Ryan is aghast. He’s even more horrified when Wilfred keeps trying to dance with him and demanding his “treat.” Wilfred seems to not understand why Ryan is upset. Finally, Wilfred gets Ryan to talk things out and Wilfred explains he wants his churro – the first thing a dog learns in dance academy is that dances end with a churro. As for the incident that has so upset Ryan, Wilfred assures his human friend it was nothing personal – Wilfred does that sort of thing everywhere (and goes on to point out the various places in the house where he’s done it).

This misunderstanding cleared up, Ryan agrees to talk things out with James. It turns out that Ryan’s father threatened to ruin James’ legal career if James left the firm. James warns Ryan that his dad still wants Ryan back at the firm and will stop at nothing to get him there. Ryan’s friendship is repaired with James.

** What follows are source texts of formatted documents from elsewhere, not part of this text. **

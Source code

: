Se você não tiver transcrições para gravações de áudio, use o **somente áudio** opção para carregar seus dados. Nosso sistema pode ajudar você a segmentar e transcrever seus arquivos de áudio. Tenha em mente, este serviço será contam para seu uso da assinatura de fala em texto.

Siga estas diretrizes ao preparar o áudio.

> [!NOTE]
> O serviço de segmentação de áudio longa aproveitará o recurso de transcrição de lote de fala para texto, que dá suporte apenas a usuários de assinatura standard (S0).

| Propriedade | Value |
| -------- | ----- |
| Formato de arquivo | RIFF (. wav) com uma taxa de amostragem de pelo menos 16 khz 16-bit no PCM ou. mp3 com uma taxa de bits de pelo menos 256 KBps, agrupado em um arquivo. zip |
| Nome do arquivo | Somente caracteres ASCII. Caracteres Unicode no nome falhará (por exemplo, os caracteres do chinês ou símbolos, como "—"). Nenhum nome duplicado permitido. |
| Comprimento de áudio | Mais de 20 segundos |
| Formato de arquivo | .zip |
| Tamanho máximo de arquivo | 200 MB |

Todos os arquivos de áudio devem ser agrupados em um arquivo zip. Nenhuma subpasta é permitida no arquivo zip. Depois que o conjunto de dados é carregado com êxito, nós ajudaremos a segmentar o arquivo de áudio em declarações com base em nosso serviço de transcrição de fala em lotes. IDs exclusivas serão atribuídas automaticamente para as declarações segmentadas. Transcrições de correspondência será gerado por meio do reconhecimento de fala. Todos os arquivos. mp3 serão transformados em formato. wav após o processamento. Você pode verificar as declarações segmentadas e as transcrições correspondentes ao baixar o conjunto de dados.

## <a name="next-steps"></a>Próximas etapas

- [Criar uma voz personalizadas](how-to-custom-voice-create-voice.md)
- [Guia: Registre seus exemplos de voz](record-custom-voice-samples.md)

Back in the basement, Ryan realizes that it’s the day of the dance competition. Wilfred didn’t remind him – he says Ryan seemed too stressed out about it. However, the two get up and dance, doing magnificently in their own imaginations. Then Ryan gives Wilfred a churro, Wilfred offers to share it and winds up quasi-assaulting Ryan again.

With “Avoidance,” WILFRED once again lands in a zone of making us uncomfortable by doing something that on any other show would be unthinkable. What happens is still sexual assault (however impersonal on Wilfred’s part), but putting it in the context of natural dog behavior (without the meaning it would carry if done by a human) does change the context to a point where it is less offensive than simply monumentally strange.

This is another instance of WILFRED astonishing us with its capacity for weirdness to the extent that we’re ready for anything that comes next, so when Ryan and James make up in standard fashion, we’re okay that Ryan has learned his lesson about hearing the other person’s side of things.

As for the dance sequences, the montage of Ryan and Wilfred running around the neighborhood rehearsing is an okay parody of similar scenes from movies. However, the big finish, with Ryan in a tux and Wilfred in a tux front, both fantasizing that they’ve got a stage and an adoring audience, is so perfectly tailored to what Ryan and Wilfred would think is showstopping that it’s endearing. They’re both so thrilled and energetic and eager that it’s like watching a CALVIN & HOBBES strip come to life.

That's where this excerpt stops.